The trucks belonging to MİT were stopped by a prosecutor who sought to have the gendarmerie search the vehicles in the southern Turkish province of Adana in January 2014 before they crossed into Syria.
Claiming that the trucks were carrying “humanitarian aid to Turkmens” in the war-torn country, the Turkish government accused the followers of U.S.-based Islamic scholar Fethullah Gülen in the state’s judiciary and security institutions of illegally ordering the search.
On May 29, Cumhuriyet published photographs taken by the police and gendarmerie forces, allegedly showing the weapons seized during the controversial raid. The report said artillery shells, mortar bombs and machine gun ammunition were hidden in crates below boxes of medicine in the trucks.

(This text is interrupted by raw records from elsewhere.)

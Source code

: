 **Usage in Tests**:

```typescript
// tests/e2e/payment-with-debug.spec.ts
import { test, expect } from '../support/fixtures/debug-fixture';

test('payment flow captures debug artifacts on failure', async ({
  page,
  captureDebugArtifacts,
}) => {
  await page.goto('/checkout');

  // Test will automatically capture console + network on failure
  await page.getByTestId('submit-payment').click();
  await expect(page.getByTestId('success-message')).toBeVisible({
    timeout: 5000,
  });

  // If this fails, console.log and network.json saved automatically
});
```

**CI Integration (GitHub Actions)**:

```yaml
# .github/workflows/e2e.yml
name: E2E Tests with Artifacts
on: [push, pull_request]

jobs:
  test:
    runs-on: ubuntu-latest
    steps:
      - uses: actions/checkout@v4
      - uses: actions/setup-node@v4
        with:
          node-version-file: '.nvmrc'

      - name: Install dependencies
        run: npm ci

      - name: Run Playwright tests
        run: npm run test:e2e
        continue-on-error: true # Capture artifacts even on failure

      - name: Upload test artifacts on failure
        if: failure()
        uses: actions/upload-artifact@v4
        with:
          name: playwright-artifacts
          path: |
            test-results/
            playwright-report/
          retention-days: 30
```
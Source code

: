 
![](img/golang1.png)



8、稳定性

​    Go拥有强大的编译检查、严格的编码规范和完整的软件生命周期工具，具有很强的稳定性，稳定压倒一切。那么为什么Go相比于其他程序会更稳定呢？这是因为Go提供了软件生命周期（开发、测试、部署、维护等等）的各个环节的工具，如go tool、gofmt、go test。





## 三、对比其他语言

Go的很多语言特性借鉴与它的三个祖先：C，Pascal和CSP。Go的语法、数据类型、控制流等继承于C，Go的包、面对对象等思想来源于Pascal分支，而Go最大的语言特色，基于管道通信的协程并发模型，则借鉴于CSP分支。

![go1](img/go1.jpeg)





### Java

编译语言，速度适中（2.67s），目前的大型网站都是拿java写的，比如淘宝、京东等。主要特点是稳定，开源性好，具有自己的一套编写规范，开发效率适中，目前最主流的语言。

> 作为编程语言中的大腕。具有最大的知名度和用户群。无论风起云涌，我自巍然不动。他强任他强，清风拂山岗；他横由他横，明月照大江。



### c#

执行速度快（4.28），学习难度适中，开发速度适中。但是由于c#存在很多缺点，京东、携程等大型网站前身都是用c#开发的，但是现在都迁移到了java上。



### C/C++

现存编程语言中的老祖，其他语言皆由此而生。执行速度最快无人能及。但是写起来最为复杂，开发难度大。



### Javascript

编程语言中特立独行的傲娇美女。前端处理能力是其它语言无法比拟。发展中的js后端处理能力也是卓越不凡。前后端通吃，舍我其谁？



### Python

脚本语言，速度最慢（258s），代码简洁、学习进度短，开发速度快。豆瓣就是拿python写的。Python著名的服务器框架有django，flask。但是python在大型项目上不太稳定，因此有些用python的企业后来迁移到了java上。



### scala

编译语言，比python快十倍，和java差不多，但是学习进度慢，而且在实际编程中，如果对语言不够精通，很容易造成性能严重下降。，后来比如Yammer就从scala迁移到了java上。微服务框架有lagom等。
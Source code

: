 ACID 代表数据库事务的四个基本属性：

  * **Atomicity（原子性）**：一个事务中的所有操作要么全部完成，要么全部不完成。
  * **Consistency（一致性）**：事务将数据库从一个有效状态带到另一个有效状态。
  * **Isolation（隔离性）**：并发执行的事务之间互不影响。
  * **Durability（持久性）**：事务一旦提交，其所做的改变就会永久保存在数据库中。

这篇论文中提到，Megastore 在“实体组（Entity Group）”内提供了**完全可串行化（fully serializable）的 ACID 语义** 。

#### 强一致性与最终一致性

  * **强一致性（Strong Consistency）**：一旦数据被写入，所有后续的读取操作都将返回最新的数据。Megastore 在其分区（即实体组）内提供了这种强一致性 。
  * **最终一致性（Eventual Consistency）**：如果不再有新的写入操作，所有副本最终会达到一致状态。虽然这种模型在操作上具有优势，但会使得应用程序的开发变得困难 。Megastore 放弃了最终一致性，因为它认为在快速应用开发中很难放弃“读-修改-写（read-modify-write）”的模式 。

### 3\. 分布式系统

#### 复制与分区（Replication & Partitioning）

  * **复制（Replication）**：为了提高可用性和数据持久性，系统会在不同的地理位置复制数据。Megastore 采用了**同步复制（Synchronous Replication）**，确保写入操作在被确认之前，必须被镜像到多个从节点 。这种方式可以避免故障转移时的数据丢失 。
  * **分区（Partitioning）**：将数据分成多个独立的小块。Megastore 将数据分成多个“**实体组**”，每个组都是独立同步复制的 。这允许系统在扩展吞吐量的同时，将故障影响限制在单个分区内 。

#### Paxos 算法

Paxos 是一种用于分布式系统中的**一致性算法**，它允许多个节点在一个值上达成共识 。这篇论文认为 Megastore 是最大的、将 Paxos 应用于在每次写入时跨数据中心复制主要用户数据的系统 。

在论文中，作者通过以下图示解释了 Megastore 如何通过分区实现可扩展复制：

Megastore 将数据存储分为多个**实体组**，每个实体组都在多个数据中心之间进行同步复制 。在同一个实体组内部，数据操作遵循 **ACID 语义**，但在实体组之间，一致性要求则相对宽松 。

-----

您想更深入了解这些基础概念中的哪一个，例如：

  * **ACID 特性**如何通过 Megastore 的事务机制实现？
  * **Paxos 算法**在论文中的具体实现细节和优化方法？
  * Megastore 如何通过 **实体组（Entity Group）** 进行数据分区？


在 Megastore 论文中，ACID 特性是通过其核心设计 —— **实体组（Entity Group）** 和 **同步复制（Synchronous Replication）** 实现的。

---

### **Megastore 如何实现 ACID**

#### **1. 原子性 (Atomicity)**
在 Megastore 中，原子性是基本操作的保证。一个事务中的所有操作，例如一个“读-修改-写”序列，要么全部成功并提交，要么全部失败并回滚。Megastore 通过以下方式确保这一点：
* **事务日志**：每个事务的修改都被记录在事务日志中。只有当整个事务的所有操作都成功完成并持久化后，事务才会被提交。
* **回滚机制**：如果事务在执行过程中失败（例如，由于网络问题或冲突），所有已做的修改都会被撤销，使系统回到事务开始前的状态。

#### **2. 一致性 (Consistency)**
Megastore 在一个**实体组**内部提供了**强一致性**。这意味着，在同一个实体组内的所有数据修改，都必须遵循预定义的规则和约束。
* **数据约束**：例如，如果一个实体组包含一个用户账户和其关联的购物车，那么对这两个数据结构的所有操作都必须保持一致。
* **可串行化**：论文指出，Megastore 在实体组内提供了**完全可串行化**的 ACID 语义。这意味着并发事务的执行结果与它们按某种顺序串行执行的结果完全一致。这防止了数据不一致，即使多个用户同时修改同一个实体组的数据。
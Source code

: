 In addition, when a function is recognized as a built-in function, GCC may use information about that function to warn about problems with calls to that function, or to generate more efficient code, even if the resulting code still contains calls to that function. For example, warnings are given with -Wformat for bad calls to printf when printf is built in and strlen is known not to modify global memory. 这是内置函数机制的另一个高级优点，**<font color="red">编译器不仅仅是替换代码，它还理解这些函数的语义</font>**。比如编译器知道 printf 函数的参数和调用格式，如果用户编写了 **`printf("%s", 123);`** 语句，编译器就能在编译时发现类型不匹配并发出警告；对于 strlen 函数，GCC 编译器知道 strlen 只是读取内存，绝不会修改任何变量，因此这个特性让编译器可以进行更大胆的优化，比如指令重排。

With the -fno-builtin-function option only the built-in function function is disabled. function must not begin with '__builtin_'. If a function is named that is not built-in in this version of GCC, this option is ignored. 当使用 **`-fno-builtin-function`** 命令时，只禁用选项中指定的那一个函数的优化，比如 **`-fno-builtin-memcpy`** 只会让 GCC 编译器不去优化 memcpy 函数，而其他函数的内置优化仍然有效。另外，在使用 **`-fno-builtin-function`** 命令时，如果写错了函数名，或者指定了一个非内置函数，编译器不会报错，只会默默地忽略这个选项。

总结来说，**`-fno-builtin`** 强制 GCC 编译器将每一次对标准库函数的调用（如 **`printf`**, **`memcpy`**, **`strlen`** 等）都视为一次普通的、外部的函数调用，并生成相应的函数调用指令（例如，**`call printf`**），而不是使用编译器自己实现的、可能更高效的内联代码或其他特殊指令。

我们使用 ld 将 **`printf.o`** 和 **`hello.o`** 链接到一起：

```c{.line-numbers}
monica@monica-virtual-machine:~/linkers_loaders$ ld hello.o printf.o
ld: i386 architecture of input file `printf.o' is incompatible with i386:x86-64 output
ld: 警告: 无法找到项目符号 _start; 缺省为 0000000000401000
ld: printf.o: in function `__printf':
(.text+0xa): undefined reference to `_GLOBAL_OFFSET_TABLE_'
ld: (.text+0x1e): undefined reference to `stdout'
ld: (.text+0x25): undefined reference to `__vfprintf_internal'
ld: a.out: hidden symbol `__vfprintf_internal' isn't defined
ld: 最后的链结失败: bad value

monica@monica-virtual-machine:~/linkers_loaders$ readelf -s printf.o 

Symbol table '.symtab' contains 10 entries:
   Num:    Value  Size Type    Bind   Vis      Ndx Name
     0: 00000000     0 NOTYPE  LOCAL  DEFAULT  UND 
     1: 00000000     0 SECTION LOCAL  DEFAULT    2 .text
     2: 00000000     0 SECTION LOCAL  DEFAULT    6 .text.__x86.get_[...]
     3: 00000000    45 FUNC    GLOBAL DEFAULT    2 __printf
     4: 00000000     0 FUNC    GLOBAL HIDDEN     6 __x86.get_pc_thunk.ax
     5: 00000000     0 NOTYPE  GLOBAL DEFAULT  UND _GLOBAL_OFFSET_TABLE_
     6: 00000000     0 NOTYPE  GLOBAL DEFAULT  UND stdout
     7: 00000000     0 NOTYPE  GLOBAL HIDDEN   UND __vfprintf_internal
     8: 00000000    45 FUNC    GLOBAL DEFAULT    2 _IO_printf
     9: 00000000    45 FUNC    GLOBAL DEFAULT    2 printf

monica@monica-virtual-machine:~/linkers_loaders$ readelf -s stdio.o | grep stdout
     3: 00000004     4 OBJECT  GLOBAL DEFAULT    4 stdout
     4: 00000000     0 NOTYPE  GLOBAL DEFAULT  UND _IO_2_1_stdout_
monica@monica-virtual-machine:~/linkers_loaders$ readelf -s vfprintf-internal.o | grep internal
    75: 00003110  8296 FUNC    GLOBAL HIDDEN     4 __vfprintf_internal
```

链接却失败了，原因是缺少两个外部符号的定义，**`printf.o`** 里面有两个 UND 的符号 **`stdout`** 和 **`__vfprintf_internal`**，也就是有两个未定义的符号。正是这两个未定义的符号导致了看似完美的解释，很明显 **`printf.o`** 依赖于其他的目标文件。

Prosecutors immediately launched an anti-terrorism probe into Cumhuriyet over the story, Radikal has reported. Cumhuriyet Editor-in-Chief Dündar, on the other hand, said the investigation targeting him was on a charge that the newspaper “publicized information that must remain confidential.”
Prosecutors also ordered authorities to block access to all websites that published the photographs of the raid.
In February 2014, a ban was imposed on the publication of reports about the search, and in April 2015, a Turkish court arrested 17 active soldiers who stopped the trucks.